Policy Matters Ohio has released Misleading Measurements: How Ohio School Ratings Foster False Comparisons, a new report on school ratings in Ohio’s large urban districts. The report examines demographic characteristics of students in Ohio’s highest rated urban district public schools (often special or magnet schools) and highest ranked urban charters.
“Policy Matters compared demographics of the urban schools scoring highest on state measures with the districts in which they are located. We found that the majority of the highest-rated schools served different populations from those districts, enrolling fewer children with disabilities, fewer poor students, and fewer minorities.”
Here are specifics:
- Of 28 high-rated schools studied, 27 enroll a lower percent of students with disabilities than the school district where the school is situated.

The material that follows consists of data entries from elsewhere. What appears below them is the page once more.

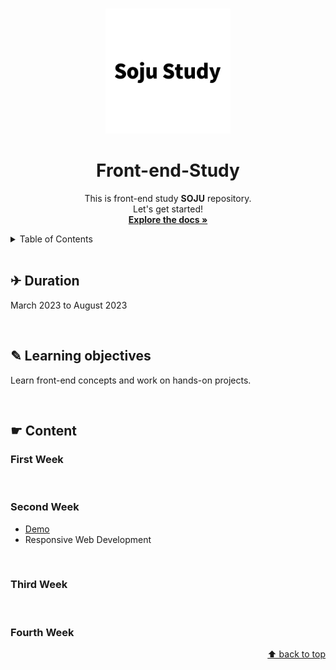 <a name="readme-top"></a>

<!-- PROJECT LOGO -->
<br />
<div align="center">
  <a href="https://github.com/ihanchoi/Nationality-Personality-Test">
    <img src="img/soju_logo.png" alt="Logo" width="200">
  </a>

  <h1 align="center">Front-end-Study</h1>

  <p align="center">
    This is front-end study <strong>SOJU</strong> repository.
    <br />
    Let's get started!
    <br />
    <a href="https://github.com/ihanchoi/Front-end-study"><strong>Explore the docs »</strong></a>
    <br />
  </p>
</div>

<!-- TABLE OF CONTENTS -->
<details>
  <summary>Table of Contents</summary>
  <ol>
    <li>
      <a href="#duration">Duration</a></li>
    <li>
      <a href="#learning-objectives">Learning objectives</a>
    </li>
    <li><a href="#content">Content</a></li>
    <ul>
    <li><a href="#first-week">First week</a></li>
    <li><a href="#second-week">Second week</a></li>
    <li><a href="#third-week">Third week</a></li>
    <li><a href="#fourth-week">Fourth week</a></li>
    </ul>
  </ol>
</details>

<br />


## ✈︎ Duration

March 2023 to August 2023

<br />

## ✎ Learning objectives

Learn front-end concepts and work on hands-on projects. 

<br />

## ☛ Content

### First Week

<br />

### Second Week
- <a href="https://github.com/ihanchoi/Front-end-study/2-2">Demo</a>
- Responsive Web Development


<br />

### Third Week
 
<br />


### Fourth Week




<p align="right"><a href="#readme-top">⬆ back to top</a></p>
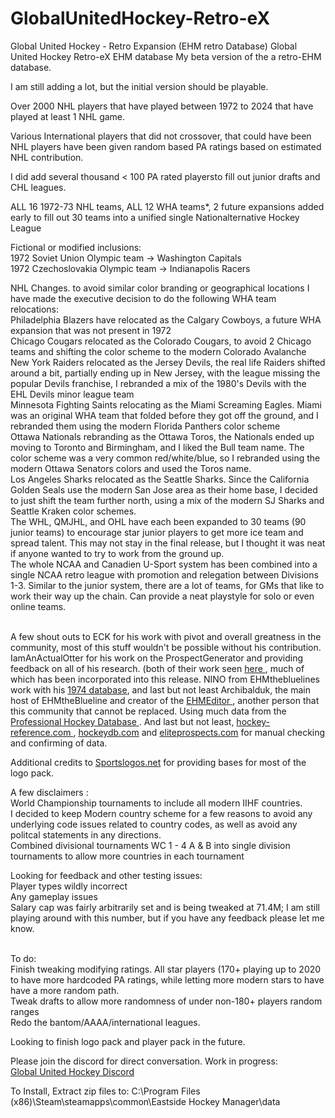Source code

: # GlobalUnitedHockey-Retro-eX
Global United Hockey - Retro Expansion (EHM retro Database)
Global United Hockey Retro-eX EHM database
My beta version of the a retro-EHM database. 

I am still adding a lot, but the initial version should be playable. 

Over 2000 NHL players that have played between 1972 to 2024 that have played at least 1 NHL game. 

Various International players that did not crossover, that could have been NHL players have been given random based PA ratings based on estimated NHL contribution. 
 
I did add several thousand < 100 PA rated playersto fill out junior drafts and CHL leagues.

ALL 16 1972-73 NHL teams, ALL 12 WHA teams*, 2 future expansions added early to fill out 30 teams into a unified single Nationalternative Hockey League

Fictional or modified inclusions: <br />
1972 Soviet Union Olympic team -> Washington Capitals <br />
1972 Czechoslovakia Olympic team -> Indianapolis Racers

NHL Changes. to avoid similar color branding or geographical locations I have made the executive decision to do the following WHA team relocations:
<br />
Philadelphia Blazers have relocated as the Calgary Cowboys, a future WHA expansion that was not present in 1972 <br />
Chicago Cougars relocated as the Colorado Cougars, to avoid 2 Chicago teams and shifting the color scheme to the modern Colorado Avalanche  <br />
New York Raiders relocated as the Jersey Devils, the real life Raiders shifted around a bit, partially ending up in New Jersey, with the league missing the popular Devils franchise, I rebranded a mix of the 1980's Devils with the EHL Devils minor league team  <br />
Minnesota Fighting Saints relocating as the Miami Screaming Eagles. Miami was an original WHA team that folded before they got off the ground, and I rebranded them using the modern Florida Panthers color scheme <br />
Ottawa Nationals rebranding as the Ottawa Toros, the Nationals ended up moving to Toronto and Birmingham, and I liked the Bull team name. The color scheme was a very common red/white/blue, so I rebranded using the modern Ottawa Senators colors and used the Toros name. <br />
Los Angeles Sharks relocated as the Seattle Sharks. Since the California Golden Seals use the modern San Jose area as their home base, I decided to just shift the team further north, using a mix of the modern SJ Sharks and Seattle Kraken color schemes.  <br />
The WHL, QMJHL, and OHL have each been expanded to 30 teams (90 junior teams) to encourage star junior players to get more ice team and spread talent. This may not stay in the final release, but I thought it was neat if anyone wanted to try to work from the ground up.  <br />
The whole NCAA and Canadien U-Sport system has been combined into a single NCAA retro league with promotion and relegation between Divisions 1-3. Similar to the junior system, there are a lot of teams, for GMs that like to work their way up the chain. Can provide a neat playstyle for solo or even online teams.  <br /> <br />

A few shout outs to ECK for his work with pivot and overall greatness in the community, most of this stuff wouldn't be possible without his contribution. IamAnActualOtter for his work on the ProspectGenerator and providing feedback on all of his research. (both of their work seen <a href="https://steamcommunity.com/sharedfiles/filedetails/comments/1428241604"> here </a>, much of which has been incorporated into this release. NINO from EHMthebluelines work with his <a href="https://www.ehmtheblueline.com/forums/viewtopic.php?t=9915">1974 database</a>, and last but not least Archibalduk, the main host of EHMtheBlueline and creator of the <a href="https://www.ehmtheblueline.com/forums/viewtopic.php?f=148&t=16014">EHMEditor </a>, another person that this community that cannot be replaced. Using much data from the <a href="https://www.kaggle.com/datasets/open-source-sports/professional-hockey-database"> Professional Hockey Database </a>. And last but not least, <a href="https://hockey-reference.com"> hockey-reference.com </a>, <a href="https://www.hockeydb.com">hockeydb.com</a> and <a href="https://www.eliteprospects.com">eliteprospects.com</a> for manual checking and confirming of data. 

Additional credits to <a href="https://www.sportslogos.net/leagues/list_by_sport/1/Hockey-Logos/">Sportslogos.net</a> for providing bases for most of the logo pack. 


A few disclaimers : <br />
World Championship tournaments to include all modern IIHF countries.  <br />
I decided to keep Modern country scheme for a few reasons to avoid any underlying code issues related to country codes, as well as avoid any politcal statements in any directions.  <br />
Combined divisional tournaments WC 1 - 4 A & B into single division tournaments to allow more countries in each tournament <br />

Looking for feedback and other testing issues: <br />
Player types wildly incorrect  <br />
Any gameplay issues  <br />
Salary cap was fairly arbitrarily set and is being tweaked at 71.4M; I am still playing around with this number, but if you have any feedback please let me know.  <br /> <br />


To do: <br />
Finish tweaking modifying ratings. All star players (170+ playing up to 2020 to have more hardcoded PA ratings, while letting more modern stars to have have a more random path. <br />
Tweak drafts to allow more randomness of under non-180+ players random ranges <br />
Redo the bantom/AAAA/international leagues. <br />

Looking to finish logo pack and player pack in the future.

Please join the discord for direct conversation. Work in progress:<br />
<a href="https://discord.gg/2KJs7raJN5">Global United Hockey Discord</a>


To Install, Extract zip files to:  C:\Program Files (x86)\Steam\steamapps\common\Eastside Hockey Manager\data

- While Ohio’s urban districts serve, on average, 86 percent of students in poverty, the higher rated district and charter schools average only 50 percent poor students.
- Highly ranked schools, with one or two exceptions, serve significantly fewer black and Hispanic students and more white students.
- Nearly two-thirds of the schools studied are selective. Examples of screens include a minimum GPA, standardized test scores, auditions, interviews, or the requirement that students or parents sign contracts.
- High scoring schools frequently cap their enrollment (which means they turn students away) to keep class sizes small. Some have early application deadlines that screen out late-comers. Some do not replace students who drop out.
- Many of the charters in particular that are located in urban districts accept students from surrounding suburbs.
School choice programs where selective screens are permitted segregate children not only by race and economics but also by disabilities. If the selection process is quite complicated then the selective schools screen out children whose parents are less able to be savvy advocates.
Selective screens create yet another way to concentrate advantage in selective schools and concentrate need in traditional public schools that soon become schools of last resort for the children who appear less desirable. This philosophy of education differs markedly from our traditional American belief in public schools called to serve all the children who come through the school house door.
The words of the Rev. Jesse Jackson once again describe what is happening: “There are those who would make the case for a race to the top for those who can run. But lift from the bottom is the moral imperative because it includes everybody.”